1. Artes de interpretação.
A criação em Nietzsche tem um caráter peculiar. Ela não é marcada
mais por uma tradicional dicotomia onde existiriam dois momentos
completamente estanques: um nada originário e o subsequente ser
produzido por um Deus a
partir deste nada. Ao contrário, em Nietzsche, a criação é um
processo contínuo de transformação, onde não há um momento de
repouso inicial que finalmente daria lugar ao momento da obra
acabada. Em vez disso, o que há é tão somente um infinito
deslocamento, no qual o ato de criação se desdobra indefinidamente,
sem que seja possível lograr um estágio final para todo movimento.
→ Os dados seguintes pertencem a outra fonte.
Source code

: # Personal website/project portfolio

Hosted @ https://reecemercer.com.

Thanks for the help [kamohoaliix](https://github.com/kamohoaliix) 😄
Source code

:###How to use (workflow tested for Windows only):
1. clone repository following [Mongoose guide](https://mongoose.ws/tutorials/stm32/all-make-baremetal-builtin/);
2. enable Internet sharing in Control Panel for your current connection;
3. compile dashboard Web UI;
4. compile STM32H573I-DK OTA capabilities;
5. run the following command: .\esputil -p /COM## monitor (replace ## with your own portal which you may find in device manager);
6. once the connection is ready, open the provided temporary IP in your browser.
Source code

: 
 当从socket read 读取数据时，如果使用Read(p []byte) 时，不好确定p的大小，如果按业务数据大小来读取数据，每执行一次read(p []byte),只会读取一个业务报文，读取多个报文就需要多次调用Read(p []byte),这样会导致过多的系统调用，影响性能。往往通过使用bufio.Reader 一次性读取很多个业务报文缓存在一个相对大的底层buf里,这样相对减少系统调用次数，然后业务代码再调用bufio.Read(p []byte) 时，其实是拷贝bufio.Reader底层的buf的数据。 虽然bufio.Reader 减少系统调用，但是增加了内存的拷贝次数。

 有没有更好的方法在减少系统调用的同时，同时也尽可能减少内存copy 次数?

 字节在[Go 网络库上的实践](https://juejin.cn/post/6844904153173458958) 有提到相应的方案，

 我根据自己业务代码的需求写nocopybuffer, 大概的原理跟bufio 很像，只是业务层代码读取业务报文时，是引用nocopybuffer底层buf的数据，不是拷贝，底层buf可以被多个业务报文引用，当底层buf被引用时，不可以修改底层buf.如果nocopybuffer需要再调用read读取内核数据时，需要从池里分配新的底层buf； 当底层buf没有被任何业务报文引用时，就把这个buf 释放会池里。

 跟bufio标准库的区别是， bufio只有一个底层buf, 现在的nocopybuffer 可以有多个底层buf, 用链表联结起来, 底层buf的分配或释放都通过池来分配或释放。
Quando se cria, se participa deste movimento, querendo-o e mesmo
alegrando-se com ele, ainda que nele esteja necessariamente
incluída a destruição.
Neste ato contínuo de criação, tudo o que é fixo, rígido, ou
definitivo é colocado em movimento, inclusive o próprio "criador" e
seu "objeto criado". Ambos
passam a ser apenas sombra da ação criadora, i.e., passam a
ser função exclusiva da ação na qual o primeiro está engajado e
onde o segundo ganha forma. Por isso mesmo, ambos se tornam
insignificantes na ausência do ato criador — "não
há nenhum 'ser' atrás do fazer, do atuar, do devir (...)
— a ação é tudo.", afirma
Nietzsche. Sendo assim, o sujeito é visto apenas como parte
interessada do ato. Não é ele de fato quem cria, já que lhe
falta unidade para isso. Fragmentado, este sujeito não é mais do
que um múltiplo de instintos em luta que apenas pode se unificar
pela ação, justamente com a preponderância de um instinto sobre os
demais.
Com esta fragmentação do sujeito, a autoria da ação passa a ser
deslocada para o interior mesmo da ação, o que faz dela uma ação
viva, que carrega dentro de si seu próprio sentido. É por esta
razão que, ao agir, introduzimos sentido naquilo sobre o qual se
debruça nossa ação; agimos e assim nossa ação doa sentido
— não qualquer sentido, mas um que seja expressão
de um querer
quer a vontade que move tal ação? Ou ainda, que interesses estão em
jogo ao se agir de um determinado modo?
De maneira radical, esta questão é válida para toda e qualquer
ação, inclusive para nossa ação criadora. Por isso, podemos
perguntar com maior precisão: — Que quer esta
vontade criadora?
Já vimos que ela quer pôr em movimento tudo que é fixo, rígido e
definitivo. Mas é preciso ressaltar ainda que este movimento não é
um movimento de busca de um ideal, ou de uma melhoria, ou ainda de
progresso. Ao contrário, a eterna criação não visa nenhuma melhoria
ou progresso. — A este respeito, o próprio
Nietzsche declara:
A última coisa que eu prometeria seria ‘melhorar’ a
humanidade. Eu não construo novos ídolos; os velhos que aprendam a
ter pés de barro. Derrubar ídolos ( minha palavra para
"ideais") — isto é sim o meu ofício.
Mas além de não visar uma melhoria ou progresso, a vontade criadora
sequer visa uma busca — qualquer que seja ela. Visa
antes exatamente o seu oposto: uma doação. Trata-se, portanto, de
um querer dar; i.e., trata-se de uma manifestação da vontade
criadora que transborda sua potência na expansão de seus limites,
levando até o fim suas forças. — Neste sentido,
não podemos confundir a vontade criadora em Nietzsche com a vontade
de um artista que
busca inspiração para criar. Cria-se justamente por não se
poder deixar de criar — tal como no caso de uma
necessidade. Já que a vontade criadora é fruto de um acúmulo de
potência que não pode deixar de ser extravasado
— nas palavras de Zaratustra: "(...)a taça que
quer transbordar, a fim de que sua água escorra dourada, levando
por toda parte o reflexo da tua bem-aventurança!"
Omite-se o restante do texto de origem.